HOW TO COMPLETE THIS TASK:
Copy all lines holding the word "only" from the entries.

....

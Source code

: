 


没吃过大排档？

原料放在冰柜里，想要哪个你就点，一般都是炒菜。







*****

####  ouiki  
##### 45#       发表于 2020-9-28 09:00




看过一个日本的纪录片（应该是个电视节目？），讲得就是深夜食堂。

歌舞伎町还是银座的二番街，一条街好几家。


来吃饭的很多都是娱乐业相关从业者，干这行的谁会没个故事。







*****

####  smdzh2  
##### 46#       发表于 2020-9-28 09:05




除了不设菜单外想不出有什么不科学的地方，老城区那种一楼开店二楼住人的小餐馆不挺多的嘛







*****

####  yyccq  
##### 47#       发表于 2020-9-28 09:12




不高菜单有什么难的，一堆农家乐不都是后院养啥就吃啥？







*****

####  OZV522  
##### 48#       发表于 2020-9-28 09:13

....

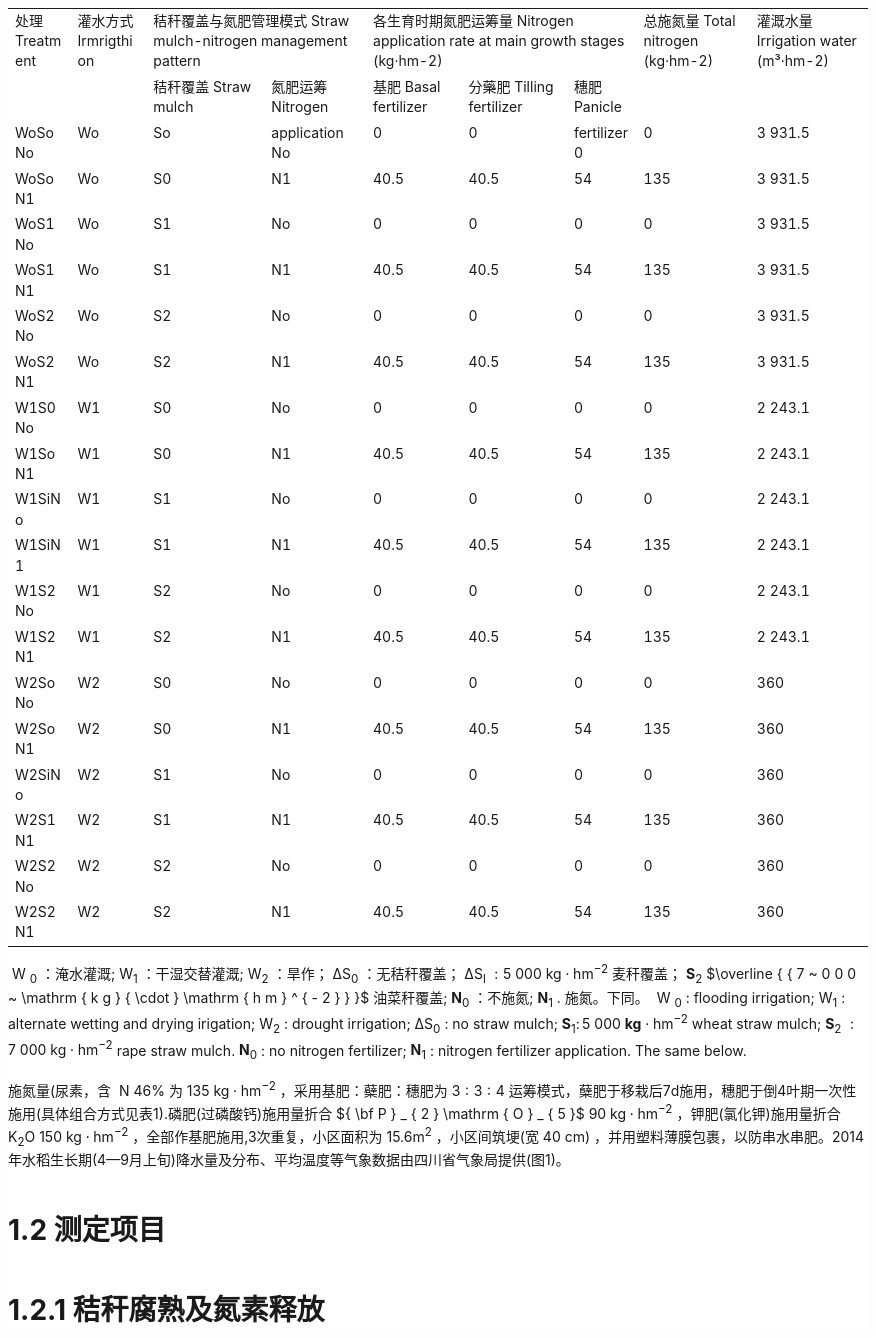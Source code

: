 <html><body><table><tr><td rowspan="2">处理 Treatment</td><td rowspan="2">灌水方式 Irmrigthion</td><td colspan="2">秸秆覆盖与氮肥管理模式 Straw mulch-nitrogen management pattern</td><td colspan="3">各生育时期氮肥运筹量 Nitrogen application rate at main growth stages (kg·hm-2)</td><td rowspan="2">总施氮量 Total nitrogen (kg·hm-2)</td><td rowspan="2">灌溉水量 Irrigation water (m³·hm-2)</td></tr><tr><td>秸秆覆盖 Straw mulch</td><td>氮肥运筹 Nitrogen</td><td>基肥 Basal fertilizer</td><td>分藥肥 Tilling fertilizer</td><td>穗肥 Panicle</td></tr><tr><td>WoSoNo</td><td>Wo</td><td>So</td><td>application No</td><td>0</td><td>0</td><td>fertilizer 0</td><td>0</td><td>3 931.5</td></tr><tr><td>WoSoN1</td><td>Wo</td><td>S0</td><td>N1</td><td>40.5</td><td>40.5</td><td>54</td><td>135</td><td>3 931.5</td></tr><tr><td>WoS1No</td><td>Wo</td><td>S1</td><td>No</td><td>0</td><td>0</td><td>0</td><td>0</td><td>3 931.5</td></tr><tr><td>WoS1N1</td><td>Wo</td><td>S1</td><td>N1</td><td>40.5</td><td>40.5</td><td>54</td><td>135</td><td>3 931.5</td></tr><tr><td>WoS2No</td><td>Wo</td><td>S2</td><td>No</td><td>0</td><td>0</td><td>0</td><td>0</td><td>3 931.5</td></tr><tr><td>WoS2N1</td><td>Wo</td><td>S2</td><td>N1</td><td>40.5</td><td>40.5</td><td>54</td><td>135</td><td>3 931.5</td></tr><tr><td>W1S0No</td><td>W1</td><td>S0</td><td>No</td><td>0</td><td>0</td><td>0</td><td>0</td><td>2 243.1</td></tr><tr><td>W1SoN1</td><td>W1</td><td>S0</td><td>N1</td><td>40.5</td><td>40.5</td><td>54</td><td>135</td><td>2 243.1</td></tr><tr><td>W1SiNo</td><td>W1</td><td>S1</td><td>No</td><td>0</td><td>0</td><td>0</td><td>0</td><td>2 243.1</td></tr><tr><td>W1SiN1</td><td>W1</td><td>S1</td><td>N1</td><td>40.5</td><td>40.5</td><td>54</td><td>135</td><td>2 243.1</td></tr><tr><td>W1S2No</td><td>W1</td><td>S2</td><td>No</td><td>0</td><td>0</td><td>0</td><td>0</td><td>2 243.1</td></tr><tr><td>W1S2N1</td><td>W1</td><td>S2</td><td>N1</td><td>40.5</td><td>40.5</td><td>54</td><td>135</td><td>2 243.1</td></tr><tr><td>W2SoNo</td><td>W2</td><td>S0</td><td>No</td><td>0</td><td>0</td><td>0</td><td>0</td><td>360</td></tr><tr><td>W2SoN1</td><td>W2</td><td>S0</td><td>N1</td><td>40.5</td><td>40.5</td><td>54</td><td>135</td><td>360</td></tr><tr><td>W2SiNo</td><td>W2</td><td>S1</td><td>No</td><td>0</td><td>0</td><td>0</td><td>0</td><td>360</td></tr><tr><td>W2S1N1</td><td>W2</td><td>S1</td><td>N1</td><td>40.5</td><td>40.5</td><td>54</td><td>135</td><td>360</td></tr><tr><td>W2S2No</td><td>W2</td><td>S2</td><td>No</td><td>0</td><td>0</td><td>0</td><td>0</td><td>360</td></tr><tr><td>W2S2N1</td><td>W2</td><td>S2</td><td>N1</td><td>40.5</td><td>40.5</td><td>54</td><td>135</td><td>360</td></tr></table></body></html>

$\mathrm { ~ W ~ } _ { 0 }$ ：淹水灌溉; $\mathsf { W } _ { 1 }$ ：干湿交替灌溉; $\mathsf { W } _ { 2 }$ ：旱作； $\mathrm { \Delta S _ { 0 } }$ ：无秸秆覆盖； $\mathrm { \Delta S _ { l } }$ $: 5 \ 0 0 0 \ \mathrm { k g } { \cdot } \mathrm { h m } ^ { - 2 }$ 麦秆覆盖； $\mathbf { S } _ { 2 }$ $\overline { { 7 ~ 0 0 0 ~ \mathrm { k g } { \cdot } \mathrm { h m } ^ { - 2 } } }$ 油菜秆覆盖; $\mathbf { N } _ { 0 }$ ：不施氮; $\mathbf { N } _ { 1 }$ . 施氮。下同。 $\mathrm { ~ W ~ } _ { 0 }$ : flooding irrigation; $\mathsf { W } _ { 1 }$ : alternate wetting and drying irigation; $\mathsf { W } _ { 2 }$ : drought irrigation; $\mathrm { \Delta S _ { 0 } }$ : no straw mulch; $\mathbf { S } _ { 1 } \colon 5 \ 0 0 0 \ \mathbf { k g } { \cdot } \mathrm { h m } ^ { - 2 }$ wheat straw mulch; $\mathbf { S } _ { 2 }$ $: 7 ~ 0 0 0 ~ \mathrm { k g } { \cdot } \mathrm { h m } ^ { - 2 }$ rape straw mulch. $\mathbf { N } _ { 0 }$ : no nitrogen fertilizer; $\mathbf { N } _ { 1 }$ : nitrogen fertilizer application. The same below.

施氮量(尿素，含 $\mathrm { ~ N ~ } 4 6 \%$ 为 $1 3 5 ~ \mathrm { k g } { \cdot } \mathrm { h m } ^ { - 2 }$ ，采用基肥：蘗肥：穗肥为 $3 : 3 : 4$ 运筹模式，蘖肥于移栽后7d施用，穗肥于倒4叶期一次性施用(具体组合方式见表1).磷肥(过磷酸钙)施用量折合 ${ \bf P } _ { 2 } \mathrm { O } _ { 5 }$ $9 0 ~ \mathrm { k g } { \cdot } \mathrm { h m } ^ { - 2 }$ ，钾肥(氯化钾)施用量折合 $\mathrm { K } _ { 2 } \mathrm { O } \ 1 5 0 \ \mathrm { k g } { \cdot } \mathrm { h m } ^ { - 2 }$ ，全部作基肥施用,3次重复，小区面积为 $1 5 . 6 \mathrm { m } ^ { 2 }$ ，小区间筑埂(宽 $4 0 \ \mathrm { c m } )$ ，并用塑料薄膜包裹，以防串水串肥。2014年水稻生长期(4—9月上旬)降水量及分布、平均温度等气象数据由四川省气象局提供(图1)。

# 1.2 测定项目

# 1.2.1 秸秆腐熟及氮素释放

....

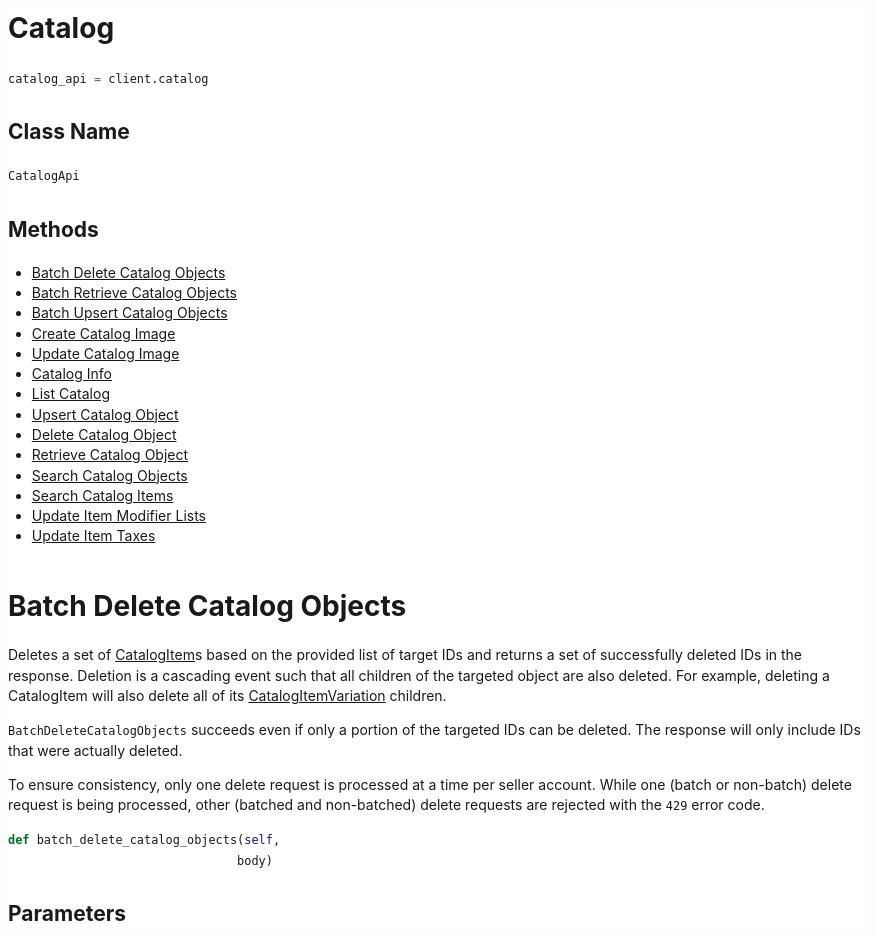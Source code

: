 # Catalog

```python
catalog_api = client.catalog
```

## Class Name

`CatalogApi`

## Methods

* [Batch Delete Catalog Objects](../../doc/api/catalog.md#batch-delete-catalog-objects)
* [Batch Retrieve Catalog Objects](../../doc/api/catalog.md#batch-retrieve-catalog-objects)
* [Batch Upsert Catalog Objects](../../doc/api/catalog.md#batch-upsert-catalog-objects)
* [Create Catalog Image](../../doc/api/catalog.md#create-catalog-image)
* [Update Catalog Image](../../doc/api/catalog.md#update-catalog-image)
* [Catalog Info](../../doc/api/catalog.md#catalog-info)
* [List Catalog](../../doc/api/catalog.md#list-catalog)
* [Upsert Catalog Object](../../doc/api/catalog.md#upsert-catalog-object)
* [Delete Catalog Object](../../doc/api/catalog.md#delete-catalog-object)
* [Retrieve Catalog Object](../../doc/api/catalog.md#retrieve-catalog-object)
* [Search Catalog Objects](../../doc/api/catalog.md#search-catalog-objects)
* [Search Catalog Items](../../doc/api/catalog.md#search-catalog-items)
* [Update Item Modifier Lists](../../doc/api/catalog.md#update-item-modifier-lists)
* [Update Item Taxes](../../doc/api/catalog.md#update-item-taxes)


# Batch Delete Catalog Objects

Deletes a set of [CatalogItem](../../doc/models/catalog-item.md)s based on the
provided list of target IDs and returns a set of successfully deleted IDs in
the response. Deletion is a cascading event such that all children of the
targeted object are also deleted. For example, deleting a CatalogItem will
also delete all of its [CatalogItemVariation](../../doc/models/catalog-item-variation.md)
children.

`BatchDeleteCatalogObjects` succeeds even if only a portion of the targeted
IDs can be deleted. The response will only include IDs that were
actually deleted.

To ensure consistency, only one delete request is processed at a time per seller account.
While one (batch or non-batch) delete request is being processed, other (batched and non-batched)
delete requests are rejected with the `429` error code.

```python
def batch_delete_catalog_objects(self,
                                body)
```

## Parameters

....

TASK RESULT:
`BatchDeleteCatalogObjects` succeeds even if only a portion of the targeted
IDs can be deleted. The response will only include IDs that were
To ensure consistency, only one delete request is processed at a time per seller account.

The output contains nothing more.